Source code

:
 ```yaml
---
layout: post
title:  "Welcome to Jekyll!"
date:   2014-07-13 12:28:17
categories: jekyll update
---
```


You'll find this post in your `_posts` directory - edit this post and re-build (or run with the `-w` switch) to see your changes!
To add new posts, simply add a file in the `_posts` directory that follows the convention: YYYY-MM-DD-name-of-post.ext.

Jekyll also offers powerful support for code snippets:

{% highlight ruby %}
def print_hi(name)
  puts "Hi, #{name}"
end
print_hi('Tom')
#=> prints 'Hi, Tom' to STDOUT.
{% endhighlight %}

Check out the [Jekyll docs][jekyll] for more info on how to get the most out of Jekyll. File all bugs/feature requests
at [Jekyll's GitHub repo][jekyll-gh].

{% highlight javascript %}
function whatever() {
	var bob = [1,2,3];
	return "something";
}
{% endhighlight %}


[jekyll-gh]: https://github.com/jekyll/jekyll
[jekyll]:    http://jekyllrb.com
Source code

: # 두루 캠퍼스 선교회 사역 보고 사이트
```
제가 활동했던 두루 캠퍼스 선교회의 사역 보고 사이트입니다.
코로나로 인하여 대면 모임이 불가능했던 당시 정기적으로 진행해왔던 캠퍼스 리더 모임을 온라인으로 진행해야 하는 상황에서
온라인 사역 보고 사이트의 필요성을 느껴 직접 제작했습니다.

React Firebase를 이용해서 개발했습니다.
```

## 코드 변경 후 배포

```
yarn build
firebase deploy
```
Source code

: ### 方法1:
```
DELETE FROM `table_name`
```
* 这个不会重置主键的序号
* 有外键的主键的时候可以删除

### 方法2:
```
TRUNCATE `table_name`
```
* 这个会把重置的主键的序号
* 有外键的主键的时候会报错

------------

Repeat the data exactly as it was given above.

Task result:
Source code

:
 ```yaml
---
layout: post
title:  "Welcome to Jekyll!"
date:   2014-07-13 12:28:17
categories: jekyll update
---
```


You'll find this post in your `_posts` directory - edit this post and re-build (or run with the `-w` switch) to see your changes!
To add new posts, simply add a file in the `_posts` directory that follows the convention: YYYY-MM-DD-name-of-post.ext.

Jekyll also offers powerful support for code snippets:

{% highlight ruby %}
def print_hi(name)
  puts "Hi, #{name}"
end
print_hi('Tom')
#=> prints 'Hi, Tom' to STDOUT.
{% endhighlight %}

Check out the [Jekyll docs][jekyll] for more info on how to get the most out of Jekyll. File all bugs/feature requests
at [Jekyll's GitHub repo][jekyll-gh].

{% highlight javascript %}
function whatever() {
	var bob = [1,2,3];
	return "something";
}
{% endhighlight %}


[jekyll-gh]: https://github.com/jekyll/jekyll
[jekyll]:    http://jekyllrb.com
Source code

: # 두루 캠퍼스 선교회 사역 보고 사이트
```
제가 활동했던 두루 캠퍼스 선교회의 사역 보고 사이트입니다.
코로나로 인하여 대면 모임이 불가능했던 당시 정기적으로 진행해왔던 캠퍼스 리더 모임을 온라인으로 진행해야 하는 상황에서
온라인 사역 보고 사이트의 필요성을 느껴 직접 제작했습니다.

React Firebase를 이용해서 개발했습니다.
```

## 코드 변경 후 배포

```
yarn build
firebase deploy
```
Source code

: ### 方法1:
```
DELETE FROM `table_name`
```
* 这个不会重置主键的序号
* 有外键的主键的时候可以删除

### 方法2:
```
TRUNCATE `table_name`
```
* 这个会把重置的主键的序号
* 有外键的主键的时候会报错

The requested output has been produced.